- _Requirement_
Below is a listing. Write out exactly its lines between the one holding "used by Firewood." and the one holding "With these additions", inclusive.

- _Data for review_
=== Begin Enclosure ===
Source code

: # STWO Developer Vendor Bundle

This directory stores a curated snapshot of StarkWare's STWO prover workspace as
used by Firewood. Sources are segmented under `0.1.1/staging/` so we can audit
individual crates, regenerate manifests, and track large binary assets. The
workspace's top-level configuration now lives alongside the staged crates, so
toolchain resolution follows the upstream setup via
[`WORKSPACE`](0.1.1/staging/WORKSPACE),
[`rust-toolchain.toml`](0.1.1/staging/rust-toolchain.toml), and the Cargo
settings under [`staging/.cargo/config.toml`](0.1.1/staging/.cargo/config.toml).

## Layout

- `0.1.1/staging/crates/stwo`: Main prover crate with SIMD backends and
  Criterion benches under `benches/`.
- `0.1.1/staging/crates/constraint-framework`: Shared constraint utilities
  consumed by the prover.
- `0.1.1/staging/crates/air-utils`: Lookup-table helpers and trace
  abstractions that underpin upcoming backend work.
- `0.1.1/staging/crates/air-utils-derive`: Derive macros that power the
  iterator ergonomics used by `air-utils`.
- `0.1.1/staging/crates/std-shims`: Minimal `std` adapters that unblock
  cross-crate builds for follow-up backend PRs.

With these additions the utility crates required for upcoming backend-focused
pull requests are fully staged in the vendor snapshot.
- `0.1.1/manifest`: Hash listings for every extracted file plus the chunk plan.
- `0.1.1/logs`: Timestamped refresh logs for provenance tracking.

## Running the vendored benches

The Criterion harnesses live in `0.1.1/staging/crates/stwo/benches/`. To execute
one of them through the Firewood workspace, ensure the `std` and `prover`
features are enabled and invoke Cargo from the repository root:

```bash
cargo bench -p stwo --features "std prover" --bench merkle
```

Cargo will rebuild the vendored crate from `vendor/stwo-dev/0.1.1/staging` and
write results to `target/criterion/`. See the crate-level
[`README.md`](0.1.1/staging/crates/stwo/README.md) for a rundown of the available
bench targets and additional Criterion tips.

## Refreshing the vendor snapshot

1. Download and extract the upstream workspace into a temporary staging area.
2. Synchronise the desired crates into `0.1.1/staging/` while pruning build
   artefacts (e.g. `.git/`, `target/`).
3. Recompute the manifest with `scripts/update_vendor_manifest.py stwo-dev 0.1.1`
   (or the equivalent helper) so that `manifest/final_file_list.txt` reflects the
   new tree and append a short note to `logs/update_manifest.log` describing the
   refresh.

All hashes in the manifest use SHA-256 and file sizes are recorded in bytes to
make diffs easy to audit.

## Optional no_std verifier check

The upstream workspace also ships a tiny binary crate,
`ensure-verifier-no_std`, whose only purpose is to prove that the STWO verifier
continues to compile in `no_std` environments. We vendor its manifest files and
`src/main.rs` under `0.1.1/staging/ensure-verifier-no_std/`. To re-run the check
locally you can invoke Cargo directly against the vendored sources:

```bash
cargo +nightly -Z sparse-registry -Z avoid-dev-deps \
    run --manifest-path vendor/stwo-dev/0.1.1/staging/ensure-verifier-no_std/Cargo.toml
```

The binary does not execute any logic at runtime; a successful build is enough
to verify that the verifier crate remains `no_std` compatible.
=== End Enclosure ===
- _Written response_
used by Firewood. Sources are segmented under `0.1.1/staging/` so we can audit
individual crates, regenerate manifests, and track large binary assets. The
workspace's top-level configuration now lives alongside the staged crates, so
toolchain resolution follows the upstream setup via
[`WORKSPACE`](0.1.1/staging/WORKSPACE),
[`rust-toolchain.toml`](0.1.1/staging/rust-toolchain.toml), and the Cargo
settings under [`staging/.cargo/config.toml`](0.1.1/staging/.cargo/config.toml).

## Layout

- `0.1.1/staging/crates/stwo`: Main prover crate with SIMD backends and
  Criterion benches under `benches/`.
- `0.1.1/staging/crates/constraint-framework`: Shared constraint utilities
  consumed by the prover.
- `0.1.1/staging/crates/air-utils`: Lookup-table helpers and trace
  abstractions that underpin upcoming backend work.
- `0.1.1/staging/crates/air-utils-derive`: Derive macros that power the
  iterator ergonomics used by `air-utils`.
- `0.1.1/staging/crates/std-shims`: Minimal `std` adapters that unblock
  cross-crate builds for follow-up backend PRs.

With these additions the utility crates required for upcoming backend-focused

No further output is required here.